“Like you two did with Renata and Lily?” he asked pointedly.
There was silence and then two voices breaking into guilty laughter. “Do as we say, not as we do, Frank,” Jack said.
“Ah, yes, we did not listen to our own advice, did we, Jack?”
“Not at all. But it all turned out well in the end.”
“And maybe it will for me and Julia, too.”
“If that is your wish, we certainly hope so,” Jack said.
“I don’t know,” Frank said thoughtfully. “I was a wreck when she left me the first time. Should I risk it?”
George sighed. “Life is full of risk.” His own parents had not lived past their mid-forties. “All we can do is live for the moment and hope for the best.”
“Very true. Fate can be cruel,” Jack agreed, having seen plenty of tragedies as a disaster-relief physician. Frank didn’t even want to imagine what he had witnessed over his years of work.
Frank congratulated Jack on his baby-to-be and wrote down some important wedding dates from George before hanging up. He had just enough time to finish at the villa before he needed to check in at the estates and then go to the wedding in Vinciguerra.
But as he worked on more estate business, he thought about what George and Jack had said about the vagaries of fate.
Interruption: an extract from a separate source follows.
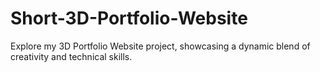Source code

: # Short-3D-Portfolio-Website
 Explore my 3D Portfolio Website project, showcasing a dynamic blend of creativity and technical skills.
Frank didn’t want any risk. He was a farmer and rancher. Uncertainty was dangerous. The seasons turned, the crops were planted and harvested, animals were born and grew. The Dukes of Aguas Santas were born and grew. And died, like his own father twenty years before.
But Frank was the last and only Duke. Without him, there were only his sisters, who were uninterested and unprepared to run the estate. And to maintain everything until their children were old enough? Almost impossible. Without proper management, his estates would decline and be sold, the title of Duke of Aguas Santas a title in name only for his oldest nephew.
He drummed his fingers on the table. Until meeting Julia again, he had planned to court his sister’s friend, Paulinha. Now that plan was on the scrap heap. Julia was the only woman who made him feel, made him alive. But as his friends had so unwelcomely pointed out, people changed. Maybe he and Julia had changed enough that they could stay together this time.
5
Fashionista Magazine: The Royal Review:
UNTIL NOW, PRINCESS Stefania has been hush-hush over many of the fashion details of her big day, but she finally told our loyal royal correspondent Countess Lily de Brissard how she’s decided to wear her hair. Long and loose or fabulous up-do? A little of both, it turns out. “I have a small face and lots of curly hair,” explained Princess Stefania. “So I plan to pull the top and sides back in a smooth do, while letting the back hang loose and curly. This way, I can have my hair out of my face but still have my natural look.”
Princess Stefania also has something very special for the “something old” category of the old wedding rhyme—“Something old, something new, something borrowed, something blue.” “I will be wearing my grandmother’s own bridal veil from her wedding more than fifty years ago. It was handmade in Belgium and is the finest, most delicate lace imaginable. They don’t make lace like that anymore, and I’m so proud to wear it in my grandmother’s honor.”